Records drawn from a dataset:
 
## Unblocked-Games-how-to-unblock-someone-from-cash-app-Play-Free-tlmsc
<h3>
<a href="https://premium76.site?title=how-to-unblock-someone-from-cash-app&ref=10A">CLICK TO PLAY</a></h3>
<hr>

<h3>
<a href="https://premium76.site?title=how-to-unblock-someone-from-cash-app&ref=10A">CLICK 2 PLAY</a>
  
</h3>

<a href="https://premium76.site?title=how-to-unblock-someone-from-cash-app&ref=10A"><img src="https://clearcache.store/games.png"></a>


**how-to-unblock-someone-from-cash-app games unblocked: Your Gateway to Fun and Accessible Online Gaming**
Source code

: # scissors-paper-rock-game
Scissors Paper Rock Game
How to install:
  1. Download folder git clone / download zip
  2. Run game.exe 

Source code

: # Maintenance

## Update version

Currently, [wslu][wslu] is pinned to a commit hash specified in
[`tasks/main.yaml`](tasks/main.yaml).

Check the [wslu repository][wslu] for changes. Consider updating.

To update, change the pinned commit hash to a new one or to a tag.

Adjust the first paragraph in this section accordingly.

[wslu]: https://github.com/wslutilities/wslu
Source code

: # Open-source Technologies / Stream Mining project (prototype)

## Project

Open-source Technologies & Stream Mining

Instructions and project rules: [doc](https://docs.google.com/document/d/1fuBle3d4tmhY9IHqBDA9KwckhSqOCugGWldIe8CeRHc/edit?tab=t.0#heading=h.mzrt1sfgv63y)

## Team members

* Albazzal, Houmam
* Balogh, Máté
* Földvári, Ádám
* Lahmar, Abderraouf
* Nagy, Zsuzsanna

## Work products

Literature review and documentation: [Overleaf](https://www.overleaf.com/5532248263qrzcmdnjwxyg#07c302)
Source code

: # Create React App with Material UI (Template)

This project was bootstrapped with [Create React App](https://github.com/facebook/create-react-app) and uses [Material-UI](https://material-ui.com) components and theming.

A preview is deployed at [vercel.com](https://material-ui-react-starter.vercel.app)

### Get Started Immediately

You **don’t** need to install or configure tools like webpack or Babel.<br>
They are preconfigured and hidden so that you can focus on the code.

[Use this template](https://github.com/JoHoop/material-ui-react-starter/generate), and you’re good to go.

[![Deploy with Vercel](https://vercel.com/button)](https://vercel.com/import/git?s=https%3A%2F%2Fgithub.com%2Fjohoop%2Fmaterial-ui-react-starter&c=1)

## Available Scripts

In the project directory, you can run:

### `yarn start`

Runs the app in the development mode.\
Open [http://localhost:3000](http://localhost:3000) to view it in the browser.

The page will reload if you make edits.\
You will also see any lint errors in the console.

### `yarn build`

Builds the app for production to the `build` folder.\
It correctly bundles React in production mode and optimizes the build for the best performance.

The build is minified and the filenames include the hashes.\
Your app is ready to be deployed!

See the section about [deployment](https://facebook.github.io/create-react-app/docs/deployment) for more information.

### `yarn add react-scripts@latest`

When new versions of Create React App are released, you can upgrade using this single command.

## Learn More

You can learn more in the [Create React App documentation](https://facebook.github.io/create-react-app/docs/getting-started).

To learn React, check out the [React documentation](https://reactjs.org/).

* * *

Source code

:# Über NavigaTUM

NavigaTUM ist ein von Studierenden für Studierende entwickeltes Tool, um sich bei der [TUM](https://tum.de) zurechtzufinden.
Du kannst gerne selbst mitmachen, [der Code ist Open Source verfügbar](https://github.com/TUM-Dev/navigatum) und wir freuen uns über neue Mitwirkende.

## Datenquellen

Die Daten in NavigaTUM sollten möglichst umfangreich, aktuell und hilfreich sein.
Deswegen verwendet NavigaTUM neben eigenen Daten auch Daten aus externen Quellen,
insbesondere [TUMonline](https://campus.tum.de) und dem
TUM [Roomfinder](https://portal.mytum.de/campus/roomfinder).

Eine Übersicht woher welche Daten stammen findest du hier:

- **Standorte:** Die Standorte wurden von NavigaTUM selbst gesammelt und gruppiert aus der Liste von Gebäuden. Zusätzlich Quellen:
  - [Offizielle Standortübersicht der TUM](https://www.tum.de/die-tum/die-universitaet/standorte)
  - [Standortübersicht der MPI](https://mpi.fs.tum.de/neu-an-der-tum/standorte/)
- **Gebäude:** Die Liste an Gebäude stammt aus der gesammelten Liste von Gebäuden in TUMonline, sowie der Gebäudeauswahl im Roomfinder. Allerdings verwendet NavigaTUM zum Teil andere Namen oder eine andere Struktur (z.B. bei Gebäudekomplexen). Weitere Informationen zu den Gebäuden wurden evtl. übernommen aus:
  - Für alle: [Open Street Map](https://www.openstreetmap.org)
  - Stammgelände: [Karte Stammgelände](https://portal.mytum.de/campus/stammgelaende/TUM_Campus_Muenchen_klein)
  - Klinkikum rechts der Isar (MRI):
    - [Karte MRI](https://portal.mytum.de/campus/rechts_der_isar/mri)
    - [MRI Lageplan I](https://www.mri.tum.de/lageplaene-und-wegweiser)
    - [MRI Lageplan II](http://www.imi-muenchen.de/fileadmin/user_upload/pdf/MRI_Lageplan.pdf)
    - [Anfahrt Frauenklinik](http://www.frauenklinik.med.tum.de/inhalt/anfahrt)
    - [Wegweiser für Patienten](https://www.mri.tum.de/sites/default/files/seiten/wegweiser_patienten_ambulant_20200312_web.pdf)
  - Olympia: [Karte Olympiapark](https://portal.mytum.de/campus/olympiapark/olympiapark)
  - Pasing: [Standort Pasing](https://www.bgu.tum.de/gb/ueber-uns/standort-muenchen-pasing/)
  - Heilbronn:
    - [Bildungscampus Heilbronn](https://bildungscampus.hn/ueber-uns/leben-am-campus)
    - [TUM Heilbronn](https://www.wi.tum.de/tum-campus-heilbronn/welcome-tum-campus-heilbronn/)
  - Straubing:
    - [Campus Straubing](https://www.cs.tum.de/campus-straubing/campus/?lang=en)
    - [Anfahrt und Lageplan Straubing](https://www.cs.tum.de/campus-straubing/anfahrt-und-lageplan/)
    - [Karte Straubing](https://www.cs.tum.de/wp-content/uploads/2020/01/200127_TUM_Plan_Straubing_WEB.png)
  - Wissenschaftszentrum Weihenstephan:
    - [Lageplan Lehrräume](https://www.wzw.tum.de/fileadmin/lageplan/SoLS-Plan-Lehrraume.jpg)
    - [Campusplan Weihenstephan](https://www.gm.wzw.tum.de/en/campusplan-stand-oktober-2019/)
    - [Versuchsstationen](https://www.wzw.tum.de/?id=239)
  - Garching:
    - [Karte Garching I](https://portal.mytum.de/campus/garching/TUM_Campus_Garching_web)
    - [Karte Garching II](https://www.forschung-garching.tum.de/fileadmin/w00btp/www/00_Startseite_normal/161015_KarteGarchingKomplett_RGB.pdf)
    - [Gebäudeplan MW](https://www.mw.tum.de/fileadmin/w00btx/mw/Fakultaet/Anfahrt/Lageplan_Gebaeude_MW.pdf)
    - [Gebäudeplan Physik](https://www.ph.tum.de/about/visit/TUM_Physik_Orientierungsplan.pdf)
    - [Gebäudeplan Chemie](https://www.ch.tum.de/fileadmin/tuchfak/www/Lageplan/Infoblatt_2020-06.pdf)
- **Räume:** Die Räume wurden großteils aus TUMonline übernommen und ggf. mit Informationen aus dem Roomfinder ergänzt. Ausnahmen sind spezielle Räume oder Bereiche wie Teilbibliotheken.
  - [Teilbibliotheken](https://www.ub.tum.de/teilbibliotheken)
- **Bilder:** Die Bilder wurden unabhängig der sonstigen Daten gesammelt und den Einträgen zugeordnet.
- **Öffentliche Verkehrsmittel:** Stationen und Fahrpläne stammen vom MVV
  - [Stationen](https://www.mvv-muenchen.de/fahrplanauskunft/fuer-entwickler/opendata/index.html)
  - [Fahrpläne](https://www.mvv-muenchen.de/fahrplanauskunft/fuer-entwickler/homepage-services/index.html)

### Work task
From the records above, pull every line that carries the word "Gebäuden".

### Exercise solution
- **Standorte:** Die Standorte wurden von NavigaTUM selbst gesammelt und gruppiert aus der Liste von Gebäuden. Zusätzlich Quellen:
- **Gebäude:** Die Liste an Gebäude stammt aus der gesammelten Liste von Gebäuden in TUMonline, sowie der Gebäudeauswahl im Roomfinder. Allerdings verwendet NavigaTUM zum Teil andere Namen oder eine andere Struktur (z.B. bei Gebäudekomplexen). Weitere Informationen zu den Gebäuden wurden evtl. übernommen aus:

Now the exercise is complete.